Only the text belongs in the answer: every line of the records below, transcribed exactly.

Stored data entries:
•••

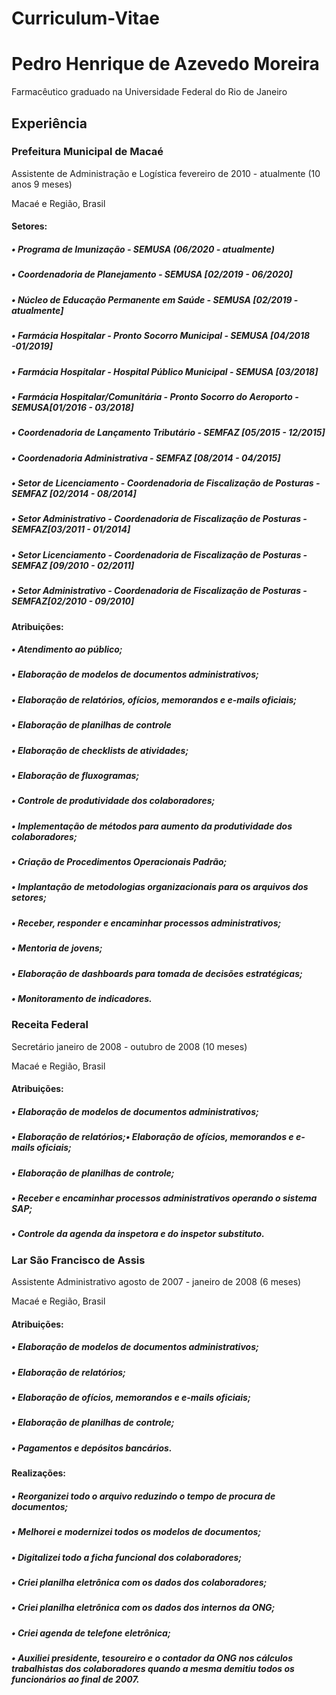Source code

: # Curriculum-Vitae

# Pedro Henrique de Azevedo Moreira
Farmacêutico graduado na Universidade Federal do Rio de Janeiro

## Experiência

### Prefeitura Municipal de Macaé
Assistente de Administração e Logística fevereiro de 2010 - atualmente (10 anos 9 meses)

Macaé e Região, Brasil

#### Setores:

##### • Programa de Imunização - SEMUSA (06/2020 - atualmente)
##### • Coordenadoria de Planejamento - SEMUSA [02/2019 - 06/2020]
##### • Núcleo de Educação Permanente em Saúde - SEMUSA [02/2019 -atualmente]
##### • Farmácia Hospitalar - Pronto Socorro Municipal - SEMUSA [04/2018 -01/2019]
##### • Farmácia Hospitalar - Hospital Público Municipal - SEMUSA [03/2018]
##### • Farmácia Hospitalar/Comunitária - Pronto Socorro do Aeroporto - SEMUSA[01/2016 - 03/2018]
##### • Coordenadoria de Lançamento Tributário - SEMFAZ [05/2015 - 12/2015]
##### • Coordenadoria Administrativa - SEMFAZ [08/2014 - 04/2015]
##### • Setor de Licenciamento - Coordenadoria de Fiscalização de Posturas -SEMFAZ [02/2014 - 08/2014]
##### • Setor Administrativo - Coordenadoria de Fiscalização de Posturas - SEMFAZ[03/2011 - 01/2014]
##### • Setor Licenciamento - Coordenadoria de Fiscalização de Posturas -SEMFAZ [09/2010 - 02/2011]
##### • Setor Administrativo - Coordenadoria de Fiscalização de Posturas - SEMFAZ[02/2010 - 09/2010]

#### Atribuições:

##### • Atendimento ao público;
##### • Elaboração de modelos de documentos administrativos;
##### • Elaboração de relatórios, ofícios, memorandos e e-mails oficiais;
##### • Elaboração de planilhas de controle
##### • Elaboração de checklists de atividades;
##### • Elaboração de fluxogramas;
##### • Controle de produtividade dos colaboradores;
##### • Implementação de métodos para aumento da produtividade dos colaboradores;
##### • Criação de Procedimentos Operacionais Padrão;
##### • Implantação de metodologias organizacionais para os arquivos dos setores;
##### • Receber, responder e encaminhar processos administrativos;
##### • Mentoria de jovens;
##### • Elaboração de dashboards para tomada de decisões estratégicas;
##### • Monitoramento de indicadores.

### Receita Federal
Secretário
janeiro de 2008 - outubro de 2008 (10 meses)

Macaé e Região, Brasil

#### Atribuições:

##### • Elaboração de modelos de documentos administrativos;
##### • Elaboração de relatórios;• Elaboração de ofícios, memorandos e e-mails oficiais;
##### • Elaboração de planilhas de controle;
##### • Receber e encaminhar processos administrativos operando o sistema SAP;
##### • Controle da agenda da inspetora e do inspetor substituto.

### Lar São Francisco de Assis
Assistente Administrativo
agosto de 2007 - janeiro de 2008 (6 meses)

Macaé e Região, Brasil

#### Atribuições: 

##### • Elaboração de modelos de documentos administrativos;
##### • Elaboração de relatórios;
##### • Elaboração de ofícios, memorandos e e-mails oficiais;
##### • Elaboração de planilhas de controle;
##### • Pagamentos e depósitos bancários.

#### Realizações:
##### • Reorganizei todo o arquivo reduzindo o tempo de procura de documentos;
##### • Melhorei e modernizei todos os modelos de documentos;
##### • Digitalizei todo a ficha funcional dos colaboradores;
##### • Criei planilha eletrônica com os dados dos colaboradores;
##### • Criei planilha eletrônica com os dados dos internos da ONG;
##### • Criei agenda de telefone eletrônica;
##### • Auxiliei presidente, tesoureiro e o contador da ONG nos cálculos trabalhistas dos colaboradores quando a mesma demitiu todos os funcionários ao final de 2007.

•••

EXERCISE OUTPUT:
Source code

: # Curriculum-Vitae

# Pedro Henrique de Azevedo Moreira
Farmacêutico graduado na Universidade Federal do Rio de Janeiro

## Experiência

### Prefeitura Municipal de Macaé
Assistente de Administração e Logística fevereiro de 2010 - atualmente (10 anos 9 meses)

Macaé e Região, Brasil

#### Setores:

##### • Programa de Imunização - SEMUSA (06/2020 - atualmente)
##### • Coordenadoria de Planejamento - SEMUSA [02/2019 - 06/2020]
##### • Núcleo de Educação Permanente em Saúde - SEMUSA [02/2019 -atualmente]
##### • Farmácia Hospitalar - Pronto Socorro Municipal - SEMUSA [04/2018 -01/2019]
##### • Farmácia Hospitalar - Hospital Público Municipal - SEMUSA [03/2018]
##### • Farmácia Hospitalar/Comunitária - Pronto Socorro do Aeroporto - SEMUSA[01/2016 - 03/2018]
##### • Coordenadoria de Lançamento Tributário - SEMFAZ [05/2015 - 12/2015]
##### • Coordenadoria Administrativa - SEMFAZ [08/2014 - 04/2015]
##### • Setor de Licenciamento - Coordenadoria de Fiscalização de Posturas -SEMFAZ [02/2014 - 08/2014]
##### • Setor Administrativo - Coordenadoria de Fiscalização de Posturas - SEMFAZ[03/2011 - 01/2014]
##### • Setor Licenciamento - Coordenadoria de Fiscalização de Posturas -SEMFAZ [09/2010 - 02/2011]
##### • Setor Administrativo - Coordenadoria de Fiscalização de Posturas - SEMFAZ[02/2010 - 09/2010]

#### Atribuições:

##### • Atendimento ao público;
##### • Elaboração de modelos de documentos administrativos;
##### • Elaboração de relatórios, ofícios, memorandos e e-mails oficiais;
##### • Elaboração de planilhas de controle
##### • Elaboração de checklists de atividades;
##### • Elaboração de fluxogramas;
##### • Controle de produtividade dos colaboradores;
##### • Implementação de métodos para aumento da produtividade dos colaboradores;
##### • Criação de Procedimentos Operacionais Padrão;
##### • Implantação de metodologias organizacionais para os arquivos dos setores;
##### • Receber, responder e encaminhar processos administrativos;
##### • Mentoria de jovens;
##### • Elaboração de dashboards para tomada de decisões estratégicas;
##### • Monitoramento de indicadores.

### Receita Federal
Secretário
janeiro de 2008 - outubro de 2008 (10 meses)

Macaé e Região, Brasil

#### Atribuições:

##### • Elaboração de modelos de documentos administrativos;
##### • Elaboração de relatórios;• Elaboração de ofícios, memorandos e e-mails oficiais;
##### • Elaboração de planilhas de controle;
##### • Receber e encaminhar processos administrativos operando o sistema SAP;
##### • Controle da agenda da inspetora e do inspetor substituto.

### Lar São Francisco de Assis
Assistente Administrativo
agosto de 2007 - janeiro de 2008 (6 meses)

Macaé e Região, Brasil

#### Atribuições: 

##### • Elaboração de modelos de documentos administrativos;
##### • Elaboração de relatórios;
##### • Elaboração de ofícios, memorandos e e-mails oficiais;
##### • Elaboração de planilhas de controle;
##### • Pagamentos e depósitos bancários.

#### Realizações:
##### • Reorganizei todo o arquivo reduzindo o tempo de procura de documentos;
##### • Melhorei e modernizei todos os modelos de documentos;
##### • Digitalizei todo a ficha funcional dos colaboradores;
##### • Criei planilha eletrônica com os dados dos colaboradores;
##### • Criei planilha eletrônica com os dados dos internos da ONG;
##### • Criei agenda de telefone eletrônica;
##### • Auxiliei presidente, tesoureiro e o contador da ONG nos cálculos trabalhistas dos colaboradores quando a mesma demitiu todos os funcionários ao final de 2007.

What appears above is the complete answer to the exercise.